Dr Bolton has been a leading figure in the field of medieval manuscripts for nearly a decade. He completed his doctorate at Cambridge, taught briefly at the University of Oslo, and then joined Sotheby’s, where he spent seven years as their expert in medieval manuscripts. He continued as consultant to the department after leaving in 2013. He has catalogued and sold medieval manuscripts in Latin, almost every European vernacular language including Anglo-Saxon and Welsh, as well as an array of languages from the Christian Orient, such as Hebrew (setting world records for the sales of Torah Scrolls in 2007, 2008 and 2014), Greek, Armenian, Samaritan, Syriac and Coptic.

He holds the world auction records for sales in a number of categories, including that for a single miniature taken from a medieval manuscript (the fifteenth-century Kutná Hora silver mining miniature in 2009, which made £612,000), for single fragments surviving from early medieval manuscripts (both the decorated bifolium from the so-called Sacramentary of St.
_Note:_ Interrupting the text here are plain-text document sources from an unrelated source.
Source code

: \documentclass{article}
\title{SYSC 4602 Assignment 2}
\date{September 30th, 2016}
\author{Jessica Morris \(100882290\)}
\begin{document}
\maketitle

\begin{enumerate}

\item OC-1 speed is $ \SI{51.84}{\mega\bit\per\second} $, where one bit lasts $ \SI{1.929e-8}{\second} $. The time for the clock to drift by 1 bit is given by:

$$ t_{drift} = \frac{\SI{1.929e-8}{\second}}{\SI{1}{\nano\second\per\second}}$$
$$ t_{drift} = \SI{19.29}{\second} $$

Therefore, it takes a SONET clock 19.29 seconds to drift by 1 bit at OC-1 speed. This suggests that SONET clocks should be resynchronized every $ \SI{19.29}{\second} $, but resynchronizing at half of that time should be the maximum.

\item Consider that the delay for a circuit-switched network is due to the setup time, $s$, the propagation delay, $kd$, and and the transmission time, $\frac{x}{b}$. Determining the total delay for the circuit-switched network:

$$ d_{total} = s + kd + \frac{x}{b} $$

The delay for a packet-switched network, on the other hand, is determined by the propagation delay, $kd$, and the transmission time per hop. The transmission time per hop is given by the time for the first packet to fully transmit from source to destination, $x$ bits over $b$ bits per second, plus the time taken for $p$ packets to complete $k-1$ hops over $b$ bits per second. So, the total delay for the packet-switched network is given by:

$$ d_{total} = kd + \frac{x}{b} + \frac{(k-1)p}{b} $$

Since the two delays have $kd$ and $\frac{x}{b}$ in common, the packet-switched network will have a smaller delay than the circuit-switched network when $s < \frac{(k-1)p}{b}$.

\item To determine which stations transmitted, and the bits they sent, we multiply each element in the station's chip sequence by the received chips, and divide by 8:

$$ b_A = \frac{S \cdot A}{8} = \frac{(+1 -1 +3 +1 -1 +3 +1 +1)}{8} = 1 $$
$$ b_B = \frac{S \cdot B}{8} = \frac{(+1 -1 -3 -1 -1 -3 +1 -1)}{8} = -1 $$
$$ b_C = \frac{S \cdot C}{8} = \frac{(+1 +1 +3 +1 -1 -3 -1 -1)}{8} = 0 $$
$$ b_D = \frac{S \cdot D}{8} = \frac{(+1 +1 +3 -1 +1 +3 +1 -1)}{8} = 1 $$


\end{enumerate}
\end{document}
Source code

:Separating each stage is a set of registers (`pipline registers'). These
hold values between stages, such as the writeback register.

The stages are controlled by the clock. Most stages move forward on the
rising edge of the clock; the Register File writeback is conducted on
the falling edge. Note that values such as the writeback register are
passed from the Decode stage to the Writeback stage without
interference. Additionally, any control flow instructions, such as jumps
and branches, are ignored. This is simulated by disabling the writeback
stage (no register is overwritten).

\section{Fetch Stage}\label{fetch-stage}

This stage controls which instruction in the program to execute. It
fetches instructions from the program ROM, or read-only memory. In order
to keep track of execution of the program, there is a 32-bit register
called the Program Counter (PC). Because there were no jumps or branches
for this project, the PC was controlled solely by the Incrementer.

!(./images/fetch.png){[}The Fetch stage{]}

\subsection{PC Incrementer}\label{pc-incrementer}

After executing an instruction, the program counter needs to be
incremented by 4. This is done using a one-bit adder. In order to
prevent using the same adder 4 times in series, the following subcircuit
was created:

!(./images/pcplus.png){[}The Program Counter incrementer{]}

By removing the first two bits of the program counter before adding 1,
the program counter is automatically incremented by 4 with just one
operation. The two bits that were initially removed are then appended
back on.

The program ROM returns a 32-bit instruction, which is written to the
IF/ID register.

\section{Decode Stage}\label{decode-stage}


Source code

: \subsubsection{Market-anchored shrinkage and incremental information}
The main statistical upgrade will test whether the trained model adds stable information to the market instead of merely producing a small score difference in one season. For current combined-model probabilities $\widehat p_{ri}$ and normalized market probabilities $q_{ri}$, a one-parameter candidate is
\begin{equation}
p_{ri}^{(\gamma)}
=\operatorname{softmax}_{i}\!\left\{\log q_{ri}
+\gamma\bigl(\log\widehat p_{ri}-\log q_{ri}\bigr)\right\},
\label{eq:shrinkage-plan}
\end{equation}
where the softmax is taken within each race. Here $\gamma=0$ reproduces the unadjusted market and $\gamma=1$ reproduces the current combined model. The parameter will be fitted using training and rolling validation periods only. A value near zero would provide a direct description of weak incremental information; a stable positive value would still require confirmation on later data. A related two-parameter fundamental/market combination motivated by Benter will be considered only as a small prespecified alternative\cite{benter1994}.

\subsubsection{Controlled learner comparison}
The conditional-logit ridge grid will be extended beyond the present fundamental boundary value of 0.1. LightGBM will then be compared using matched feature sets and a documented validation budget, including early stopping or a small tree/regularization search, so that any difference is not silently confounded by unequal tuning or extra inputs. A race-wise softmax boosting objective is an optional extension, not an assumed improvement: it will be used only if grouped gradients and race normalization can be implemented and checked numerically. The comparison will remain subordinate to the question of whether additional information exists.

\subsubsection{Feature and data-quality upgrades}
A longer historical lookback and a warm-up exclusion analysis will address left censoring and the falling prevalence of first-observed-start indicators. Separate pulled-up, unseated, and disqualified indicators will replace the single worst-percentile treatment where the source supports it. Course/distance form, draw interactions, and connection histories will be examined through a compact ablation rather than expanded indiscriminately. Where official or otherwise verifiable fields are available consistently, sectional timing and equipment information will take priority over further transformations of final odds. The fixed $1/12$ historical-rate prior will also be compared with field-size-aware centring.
Boniface, made in Northumbria in the early eighth century, which made £300,000 in 2007, and the bifolium from a copy of Aldhelm, De Laude Virginitatis, written c. 800, which sold in the Schøyen sale in 2012 for £340,000), for a text codex with almost no decoration (the fourteenth-century Courtney Compendium in 2008, which realised £940,000), for an armorial roll (both the celebrated thirteenth-century Dering Roll, the earliest surviving English roll-of-arms, which made £192,000 in 2007, and the fourteenth-century Balliol Roll, the earliest for Scotland, which made £132,000 in the same year), and was the expert in charge of many memorable moments in the last decade of auction sales, including the sale of 60 leaves and fragments from the Schøyen collection in 2012, illustrating the history of palaeography from the first century BC. to the thirteenth century AD.; the illustrated mid-sixteenth-century war manual of Albrecht of Brandenburg, with 60 full-page depictions of the duke's armies and battlefield arrays, which made £290,000 in 2009; the vast and monolithic fourteenth-century Rochefoucauld Grail manuscript with 107 miniatures depicting Arthurian scenes, which made £2.4 million in 2010; and the sumptuously illuminated mid-fifteenth century romance of Sir Gillion de Trazegnies from Chatsworth, which made £3.8 million in 2012.

In addition, he is the author of a monograph on medieval history which appeared in 2009, the joint editor of another issued in 2014, and has published a number of scholarly articles on medieval manuscripts and related subjects. He is at present writing another book on medieval history for Yale University Press, and is an honorary fellow of both the University of Wales, Cardiff, and Aberdeen University.

Rupert Powell, Deputy Chairman of Bloomsbury Auctions enthused: "Tim is well known in our world for his energy and infectious enthusiasm for his subject. His scholarship and dynamism, combined with the high regard in which he is held by buyers and sellers in this highly important area of the market, is a significant addition to our team at Bloomsbury. We are delighted that he has decided to join us”.